Copies of all lines that contain "precision" are needed; take them from the data below.
#### DATA
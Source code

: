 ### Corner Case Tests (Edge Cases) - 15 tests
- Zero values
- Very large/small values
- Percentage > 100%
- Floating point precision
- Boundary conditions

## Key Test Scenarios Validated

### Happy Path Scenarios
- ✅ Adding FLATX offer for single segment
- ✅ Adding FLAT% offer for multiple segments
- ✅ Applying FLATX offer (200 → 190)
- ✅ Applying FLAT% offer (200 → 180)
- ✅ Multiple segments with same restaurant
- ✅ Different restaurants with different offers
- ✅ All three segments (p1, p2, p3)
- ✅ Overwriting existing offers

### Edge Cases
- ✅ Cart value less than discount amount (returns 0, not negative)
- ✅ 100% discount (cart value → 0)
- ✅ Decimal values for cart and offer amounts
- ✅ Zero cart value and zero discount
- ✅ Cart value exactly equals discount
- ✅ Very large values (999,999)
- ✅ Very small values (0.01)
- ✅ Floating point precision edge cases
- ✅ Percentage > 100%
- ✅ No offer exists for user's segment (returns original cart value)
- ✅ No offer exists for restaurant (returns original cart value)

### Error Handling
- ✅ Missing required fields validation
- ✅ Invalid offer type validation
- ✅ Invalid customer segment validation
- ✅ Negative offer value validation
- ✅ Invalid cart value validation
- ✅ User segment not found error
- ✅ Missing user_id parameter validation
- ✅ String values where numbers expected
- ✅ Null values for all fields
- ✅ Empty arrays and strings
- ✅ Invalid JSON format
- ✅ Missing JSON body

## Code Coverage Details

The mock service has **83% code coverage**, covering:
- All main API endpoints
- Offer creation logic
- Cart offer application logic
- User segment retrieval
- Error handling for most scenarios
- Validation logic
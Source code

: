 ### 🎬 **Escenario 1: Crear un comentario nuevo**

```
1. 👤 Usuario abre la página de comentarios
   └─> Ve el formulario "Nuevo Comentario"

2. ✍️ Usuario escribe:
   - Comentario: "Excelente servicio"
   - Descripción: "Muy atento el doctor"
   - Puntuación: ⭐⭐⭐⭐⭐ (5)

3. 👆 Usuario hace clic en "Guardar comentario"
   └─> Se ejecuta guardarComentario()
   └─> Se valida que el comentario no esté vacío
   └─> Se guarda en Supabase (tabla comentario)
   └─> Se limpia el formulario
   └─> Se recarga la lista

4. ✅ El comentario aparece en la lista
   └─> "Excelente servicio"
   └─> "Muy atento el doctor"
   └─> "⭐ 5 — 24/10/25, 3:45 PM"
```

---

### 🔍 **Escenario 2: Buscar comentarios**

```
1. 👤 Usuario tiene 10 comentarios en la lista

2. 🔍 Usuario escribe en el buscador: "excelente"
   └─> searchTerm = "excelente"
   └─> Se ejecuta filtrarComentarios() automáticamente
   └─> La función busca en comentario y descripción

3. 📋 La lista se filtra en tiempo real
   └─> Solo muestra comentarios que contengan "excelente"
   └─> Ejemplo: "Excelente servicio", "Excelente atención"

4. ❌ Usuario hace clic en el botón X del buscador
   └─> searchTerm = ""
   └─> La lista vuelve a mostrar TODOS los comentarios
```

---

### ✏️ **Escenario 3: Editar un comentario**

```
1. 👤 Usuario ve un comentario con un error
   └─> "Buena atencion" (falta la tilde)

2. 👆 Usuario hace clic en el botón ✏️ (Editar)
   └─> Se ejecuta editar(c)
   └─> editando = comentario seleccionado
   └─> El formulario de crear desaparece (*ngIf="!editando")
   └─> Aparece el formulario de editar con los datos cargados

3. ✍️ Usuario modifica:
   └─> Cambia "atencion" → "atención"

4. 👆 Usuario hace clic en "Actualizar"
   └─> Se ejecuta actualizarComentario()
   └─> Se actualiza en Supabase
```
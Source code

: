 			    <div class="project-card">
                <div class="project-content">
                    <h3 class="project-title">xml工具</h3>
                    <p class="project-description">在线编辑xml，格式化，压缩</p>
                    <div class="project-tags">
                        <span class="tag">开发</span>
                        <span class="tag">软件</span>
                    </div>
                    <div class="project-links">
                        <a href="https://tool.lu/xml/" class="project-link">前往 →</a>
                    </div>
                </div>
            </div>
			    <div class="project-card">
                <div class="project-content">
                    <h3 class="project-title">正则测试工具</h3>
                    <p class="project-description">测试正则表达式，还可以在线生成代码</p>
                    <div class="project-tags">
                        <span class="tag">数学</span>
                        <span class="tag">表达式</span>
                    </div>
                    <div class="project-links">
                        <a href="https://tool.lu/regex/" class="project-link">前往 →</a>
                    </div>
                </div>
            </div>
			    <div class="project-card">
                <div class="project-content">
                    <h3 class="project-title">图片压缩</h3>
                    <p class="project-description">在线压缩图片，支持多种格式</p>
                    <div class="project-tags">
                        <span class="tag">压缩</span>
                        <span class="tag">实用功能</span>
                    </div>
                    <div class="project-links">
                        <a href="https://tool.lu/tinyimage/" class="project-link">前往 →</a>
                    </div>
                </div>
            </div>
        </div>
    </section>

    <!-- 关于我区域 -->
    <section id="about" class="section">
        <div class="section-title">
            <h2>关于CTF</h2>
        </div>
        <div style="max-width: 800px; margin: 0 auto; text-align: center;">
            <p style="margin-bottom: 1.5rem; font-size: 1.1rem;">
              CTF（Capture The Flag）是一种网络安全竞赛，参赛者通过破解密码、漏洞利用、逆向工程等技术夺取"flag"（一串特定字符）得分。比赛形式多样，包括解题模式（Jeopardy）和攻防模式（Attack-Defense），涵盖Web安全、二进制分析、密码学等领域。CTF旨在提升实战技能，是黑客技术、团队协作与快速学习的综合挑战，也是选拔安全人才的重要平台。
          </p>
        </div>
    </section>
########
* TASK RESULT
- Floating point precision
- ✅ Floating point precision edge cases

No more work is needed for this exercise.